『水を縫う』寺地はるな・著

「普通」に縛られていた家族が少しずつ解放されて

光が跳ねる川面のまぶしさに滲んでくる涙。恋人がくれた傘に降り注ぐ「絹の糸のように細くやわらかい雨」。50年ぶりぐらいにプールに入り、水を手でかきわけながら、一歩ずつ進んでいくその感覚──。

本書に描かれる美しい水のシーンは登場人物たちの心象風景と重なり、読み手の五感も解き放ってくれる。物語の根底に感じるのは「清流」。前へ前へと押し流され淀みなく読まされる、爽快感溢れる家族小説だ。

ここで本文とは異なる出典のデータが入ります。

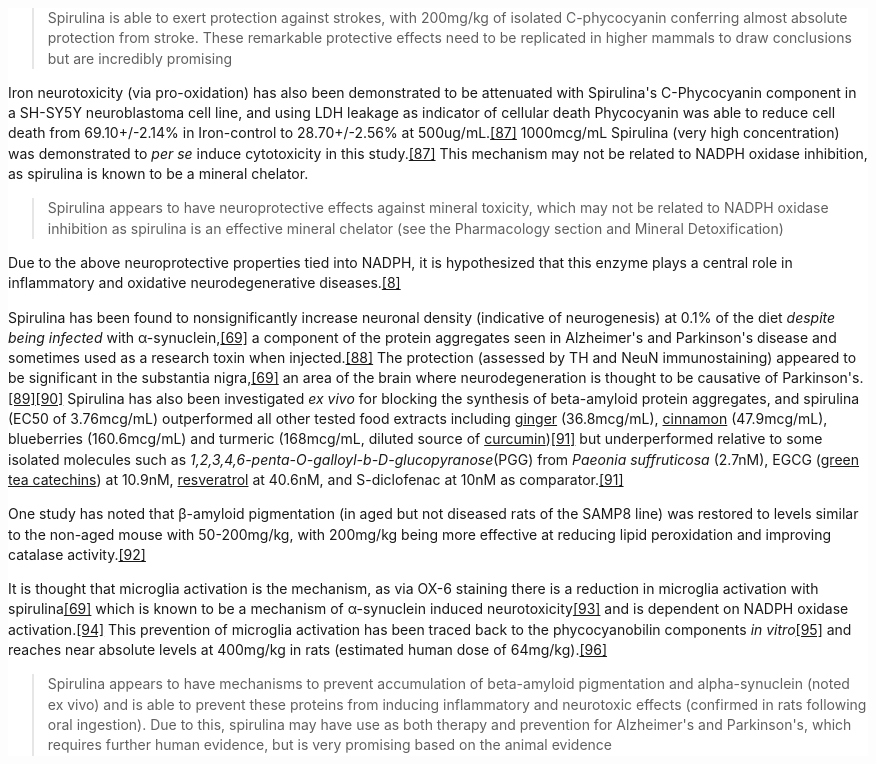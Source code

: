 

> Spirulina is able to exert protection against strokes, with 200mg/kg of isolated C-phycocyanin conferring almost absolute protection from stroke. These remarkable protective effects need to be replicated in higher mammals to draw conclusions but are incredibly promising


Iron neurotoxicity (via pro-oxidation) has also been demonstrated to be attenuated with Spirulina's C-Phycocyanin component in a SH-SY5Y neuroblastoma cell line, and using LDH leakage as indicator of cellular death Phycocyanin was able to reduce cell death from 69.10+/-2.14% in Iron-control to 28.70+/-2.56% at 500ug/mL.[[87]](#ref87) 1000mcg/mL Spirulina (very high concentration) was demonstrated to *per se* induce cytotoxicity in this study.[[87]](#ref87) This mechanism may not be related to NADPH oxidase inhibition, as spirulina is known to be a mineral chelator.



> Spirulina appears to have neuroprotective effects against mineral toxicity, which may not be related to NADPH oxidase inhibition as spirulina is an effective mineral chelator (see the Pharmacology section and Mineral Detoxification)


Due to the above neuroprotective properties tied into NADPH, it is hypothesized that this enzyme plays a central role in inflammatory and oxidative neurodegenerative diseases.[[8]](#ref8)


Spirulina has been found to nonsignificantly increase neuronal density (indicative of neurogenesis) at 0.1% of the diet *despite being infected* with α-synuclein,[[69]](#ref69) a component of the protein aggregates seen in Alzheimer's and Parkinson's disease and sometimes used as a research toxin when injected.[[88]](#ref88) The protection (assessed by TH and NeuN immunostaining) appeared to be significant in the substantia nigra,[[69]](#ref69) an area of the brain where neurodegeneration is thought to be causative of Parkinson's.[[89]](#ref89)[[90]](#ref90) Spirulina has also been investigated *ex vivo* for blocking the synthesis of beta-amyloid protein aggregates, and spirulina (EC50 of 3.76mcg/mL) outperformed all other tested food extracts including [ginger](/supplements/ginger/) (36.8mcg/mL), [cinnamon](/supplements/cinnamon/) (47.9mcg/mL), blueberries (160.6mcg/mL) and turmeric (168mcg/mL, diluted source of [curcumin](/supplements/curcumin/))[[91]](#ref91) but underperformed relative to some isolated molecules such as *1,2,3,4,6-penta-O-galloyl-b-D-glucopyranose*(PGG) from *Paeonia suffruticosa* (2.7nM), EGCG ([green tea catechins](/supplements/green-tea-catechins/)) at 10.9nM, [resveratrol](/supplements/resveratrol/) at 40.6nM, and S-diclofenac at 10nM as comparator.[[91]](#ref91)


One study has noted that β-amyloid pigmentation (in aged but not diseased rats of the SAMP8 line) was restored to levels similar to the non-aged mouse with 50-200mg/kg, with 200mg/kg being more effective at reducing lipid peroxidation and improving catalase activity.[[92]](#ref92)


It is thought that microglia activation is the mechanism, as via OX-6 staining there is a reduction in microglia activation with spirulina[[69]](#ref69) which is known to be a mechanism of α-synuclein induced neurotoxicity[[93]](#ref93) and is dependent on NADPH oxidase activation.[[94]](#ref94) This prevention of microglia activation has been traced back to the phycocyanobilin components *in vitro*[[95]](#ref95) and reaches near absolute levels at 400mg/kg in rats (estimated human dose of 64mg/kg).[[96]](#ref96)



> Spirulina appears to have mechanisms to prevent accumulation of beta-amyloid pigmentation and alpha-synuclein (noted ex vivo) and is able to prevent these proteins from inducing inflammatory and neurotoxic effects (confirmed in rats following oral ingestion). Due to this, spirulina may have use as both therapy and prevention for Alzheimer's and Parkinson's, which requires further human evidence, but is very promising based on the animal evidence
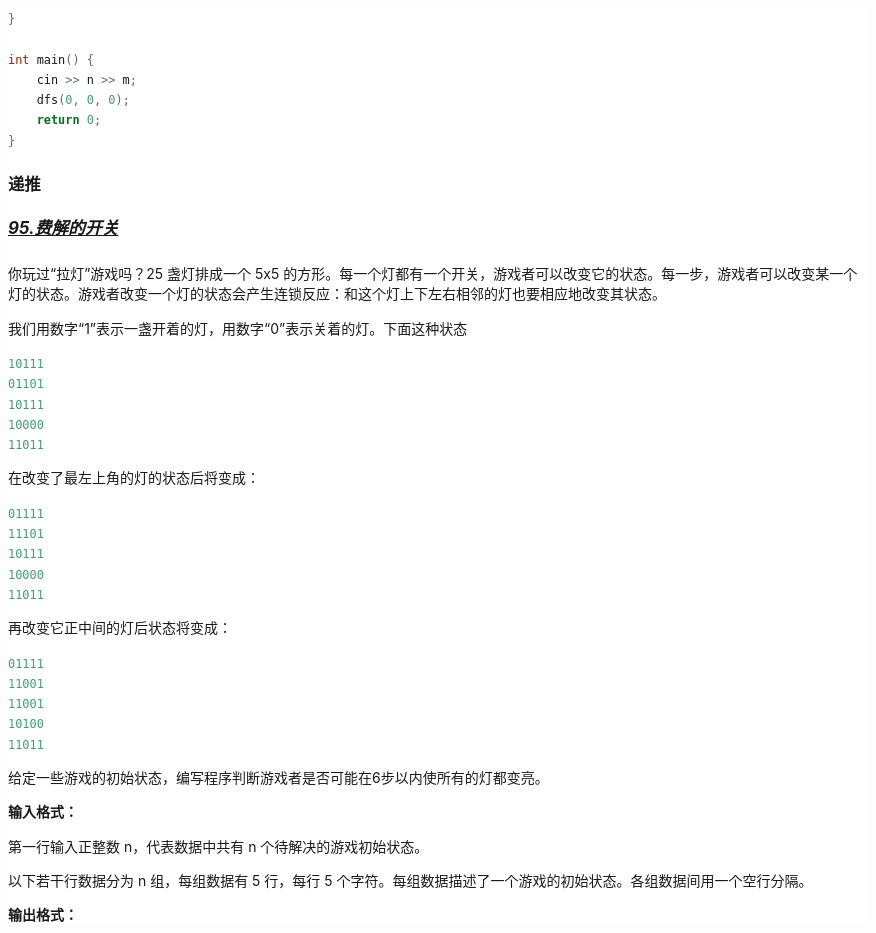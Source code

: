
 ```cpp
}

int main() {
    cin >> n >> m;
    dfs(0, 0, 0);
    return 0;
}
```

### 递推

##### <big>**[95.费解的开关](https://www.acwing.com/problem/content/description/97/)**</big>

你玩过“拉灯”游戏吗？25 盏灯排成一个 5x5 的方形。每一个灯都有一个开关，游戏者可以改变它的状态。每一步，游戏者可以改变某一个灯的状态。游戏者改变一个灯的状态会产生连锁反应：和这个灯上下左右相邻的灯也要相应地改变其状态。

我们用数字“1”表示一盏开着的灯，用数字“0”表示关着的灯。下面这种状态

```cpp
10111
01101
10111
10000
11011
```

在改变了最左上角的灯的状态后将变成：

```cpp
01111
11101
10111
10000
11011
```

再改变它正中间的灯后状态将变成：

```cpp
01111
11001
11001
10100
11011
```

给定一些游戏的初始状态，编写程序判断游戏者是否可能在6步以内使所有的灯都变亮。

**输入格式：**

第一行输入正整数 n，代表数据中共有 n 个待解决的游戏初始状态。

以下若干行数据分为 n 组，每组数据有 5 行，每行 5 个字符。每组数据描述了一个游戏的初始状态。各组数据间用一个空行分隔。

**输出格式：**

第一章「みなも」に登場するのは高校に入学したばかりの松岡清澄(きよすみ)。両親は離婚し、役所勤めをしている母の実家で祖母、母、姉と4人で暮らしている。彼は手芸や刺繡が好きでソーイングセットを携帯しているのだが、ある日、結婚が決まった姉から「ドレス。つくってくれる?」と頼まれる。

次の章から姉、母、祖母、黒田さん(父の友人で縫製工場の社長)、清澄、それぞれの視線からの掌編が紡がれる。清澄が「男なのに」刺繡が大好きで「女子力高過ぎ男子」と見られているのと同じように、姉も「女なのに」かわいいものが苦手だ。だからウェディングドレスを選ぶことができない。そして「愛情豊かな母親になれなかった」母、「まっとうな父親」になれなかった父の本音も綴られる。

彼らの葛藤から、いかに理想の父母像、男らしさや女らしさ、「普通」に縛られていたかがわかる。「僕が刺繡をするのは、ただ、楽しいからや」という清澄の一途な姿は、そんな家族の心をほぐしていくのだ。そして結婚式前日の明け方、徹夜でドレスを完成させることができた朝日のなか、白と銀の刺繡が川面を跳ねる光のようにきらめく。その姉のドレス姿は息をのむほど美しい。